Personally, I have found from brewing a lot of coopers tins, with and without additional hops, and with varying amounts of malt and varying volumes, and comparing them to each other, and also to full extract brews, that for the most part, you get a better estimate of the bitterness in the tin by simply dividing the IBU by the volume (even though mathematically this is not correct. But for volumes of 19-27L, it _seems _to work.)

So the lager would be 390/23= 17IBU, 

which to me seems a lot more reasonable. I mean, if it was actually 28IBU, it means that you could make it up to 1040 with malt, and still come in at 0.7 BU:GU. Ever had a coopers lager made up to 1040 with ldm, with no additional hops? If it's 0.7 BU:GU, I'll eat my own arse. :lol: . Coopers lager with a be2, ie with 250g malt (and dex and maltodex, that leave little or no residual sweetness) seems to be OK, which makes sense if it is 17IBU. (0.63 BUGU, discounting the dex and maltodex, again because they leave no residual sweetness).


----------



## Bongchitis (10/10/08)

Now thats a bloody good idea butters. Saves all the mucking around. Now I have the figures it is easy. I'll be doing that from now on, cheers mate.

HB79, why would those figures be a little high? Just an experience thing? I remember a debate where brewers were thrashing out the derivation of the equation for goo -->brew IBU conversion. I know it is not a matter of dividing by 23.... volume correction required etc etc. But i do have trouble searching this site for some reason and cannot find it either.

Off to the toucan thread for a look.

Cheers fellas...... Bongchitis


----------



## Pennywise (10/10/08)

Bongchitis said:


> Now thats a bloody good idea butters. Saves all the mucking around. Now I have the figures it is easy. I'll be doing that from now on, cheers mate.
> 
> HB79, why would those figures be a little high? Just an experience thing? I remember a debate where brewers were thrashing out the derivation of the equation for goo -->brew IBU conversion. I know it is not a matter of dividing by 23.... volume correction required etc etc. But i do have trouble searching this site for some reason and cannot find it either.
> 
> ...



I prolly should have done a little research before posting, I was under the asumption that all you had to do was divide their IBU for the tin bu the total volume of the brew. So going by the lager tin that's 390 IBU and divide by 23 I got just shy of 17 IBU, and you have 21.2 IBU. That's where I was getting a bit confused. I reckon though, I'll still be doing it that way if Coopers reckon it can be over by 10-30%. Quite silly they even put it on their site if it's a ballpark figure, considering that's a pretty big ballpark


----------



## buttersd70 (10/10/08)

I didn't see the right hand column in the stats that qik posted :lol: .

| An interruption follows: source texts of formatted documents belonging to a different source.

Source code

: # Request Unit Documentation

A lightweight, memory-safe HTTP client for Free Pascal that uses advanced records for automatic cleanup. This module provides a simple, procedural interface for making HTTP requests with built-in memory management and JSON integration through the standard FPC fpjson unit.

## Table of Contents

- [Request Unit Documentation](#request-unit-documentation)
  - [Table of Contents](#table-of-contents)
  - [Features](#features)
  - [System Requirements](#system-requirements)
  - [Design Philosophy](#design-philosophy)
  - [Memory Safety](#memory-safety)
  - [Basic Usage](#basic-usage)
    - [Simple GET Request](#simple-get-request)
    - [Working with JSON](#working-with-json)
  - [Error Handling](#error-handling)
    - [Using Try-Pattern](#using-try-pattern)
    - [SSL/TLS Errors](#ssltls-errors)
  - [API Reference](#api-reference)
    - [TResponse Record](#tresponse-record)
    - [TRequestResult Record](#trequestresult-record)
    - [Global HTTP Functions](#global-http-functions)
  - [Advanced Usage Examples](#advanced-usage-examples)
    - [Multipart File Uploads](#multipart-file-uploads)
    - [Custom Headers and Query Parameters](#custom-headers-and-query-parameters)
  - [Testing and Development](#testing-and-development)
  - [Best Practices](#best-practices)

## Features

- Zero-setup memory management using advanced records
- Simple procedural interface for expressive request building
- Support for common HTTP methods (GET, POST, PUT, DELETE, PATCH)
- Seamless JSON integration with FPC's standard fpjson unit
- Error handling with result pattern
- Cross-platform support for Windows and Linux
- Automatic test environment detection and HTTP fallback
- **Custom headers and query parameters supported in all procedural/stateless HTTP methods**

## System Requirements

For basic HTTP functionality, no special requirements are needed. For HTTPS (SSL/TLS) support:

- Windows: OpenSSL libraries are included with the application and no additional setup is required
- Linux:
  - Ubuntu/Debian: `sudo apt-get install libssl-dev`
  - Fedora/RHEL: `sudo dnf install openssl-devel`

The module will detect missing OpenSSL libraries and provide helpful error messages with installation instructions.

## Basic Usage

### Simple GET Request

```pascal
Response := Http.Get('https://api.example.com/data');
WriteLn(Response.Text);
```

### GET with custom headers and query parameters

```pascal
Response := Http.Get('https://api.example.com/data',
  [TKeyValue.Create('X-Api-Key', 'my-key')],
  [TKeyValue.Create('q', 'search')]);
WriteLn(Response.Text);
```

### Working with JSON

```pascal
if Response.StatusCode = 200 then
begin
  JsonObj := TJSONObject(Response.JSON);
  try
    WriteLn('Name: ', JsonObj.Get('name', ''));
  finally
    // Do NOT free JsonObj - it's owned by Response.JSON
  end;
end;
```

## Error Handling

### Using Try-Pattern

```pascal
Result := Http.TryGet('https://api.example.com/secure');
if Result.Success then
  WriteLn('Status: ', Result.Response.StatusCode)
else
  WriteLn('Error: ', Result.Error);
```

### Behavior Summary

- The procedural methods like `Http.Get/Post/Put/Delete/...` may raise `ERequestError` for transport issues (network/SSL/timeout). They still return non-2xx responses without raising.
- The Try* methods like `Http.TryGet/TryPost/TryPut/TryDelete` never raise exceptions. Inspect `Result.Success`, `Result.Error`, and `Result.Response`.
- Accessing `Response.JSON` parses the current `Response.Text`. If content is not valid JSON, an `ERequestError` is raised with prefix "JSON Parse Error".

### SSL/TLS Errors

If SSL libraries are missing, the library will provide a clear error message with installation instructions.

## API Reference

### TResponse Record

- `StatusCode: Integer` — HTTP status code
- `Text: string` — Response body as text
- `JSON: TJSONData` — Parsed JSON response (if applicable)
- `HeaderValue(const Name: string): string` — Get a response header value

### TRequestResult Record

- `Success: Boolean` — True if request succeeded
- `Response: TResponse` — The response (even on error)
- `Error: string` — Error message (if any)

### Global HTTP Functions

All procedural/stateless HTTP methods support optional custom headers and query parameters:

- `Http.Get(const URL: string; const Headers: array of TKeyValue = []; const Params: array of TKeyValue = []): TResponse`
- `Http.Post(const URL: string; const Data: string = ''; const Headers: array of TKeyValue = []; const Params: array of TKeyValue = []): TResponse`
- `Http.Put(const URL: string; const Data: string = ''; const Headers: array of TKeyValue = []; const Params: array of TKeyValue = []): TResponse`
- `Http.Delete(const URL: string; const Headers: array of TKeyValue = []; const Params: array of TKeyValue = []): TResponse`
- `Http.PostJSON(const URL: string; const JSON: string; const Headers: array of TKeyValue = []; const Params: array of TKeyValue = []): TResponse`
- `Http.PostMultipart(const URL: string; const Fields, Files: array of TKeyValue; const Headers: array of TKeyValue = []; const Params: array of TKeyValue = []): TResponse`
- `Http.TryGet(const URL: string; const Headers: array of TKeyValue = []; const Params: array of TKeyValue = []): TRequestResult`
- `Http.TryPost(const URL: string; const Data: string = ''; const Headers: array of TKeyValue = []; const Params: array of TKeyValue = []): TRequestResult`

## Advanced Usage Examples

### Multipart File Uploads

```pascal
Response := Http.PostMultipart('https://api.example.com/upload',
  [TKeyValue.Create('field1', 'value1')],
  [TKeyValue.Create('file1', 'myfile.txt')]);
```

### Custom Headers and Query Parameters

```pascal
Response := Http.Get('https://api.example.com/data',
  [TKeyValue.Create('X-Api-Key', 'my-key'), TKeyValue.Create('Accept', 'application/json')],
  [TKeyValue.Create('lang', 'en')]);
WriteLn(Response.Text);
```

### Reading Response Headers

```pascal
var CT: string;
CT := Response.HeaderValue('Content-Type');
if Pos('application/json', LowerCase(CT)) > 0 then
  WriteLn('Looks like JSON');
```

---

looking at it again, I ded see this when it was posted on the other thread (or in a spreadsheet somewhere, and I can't remember). The 21.2 figure there is after working out the 390 using a different formula, for the actual dilution (using volume instead of weight. This, technically, is actually the way it _should _be worked out, in a perfect world)

If you take this figure, and apply a 20% error to it (right in the middle of what coopers reckon their error rate is  ) you actually come back to 17IBU again. Funny stuff.


----------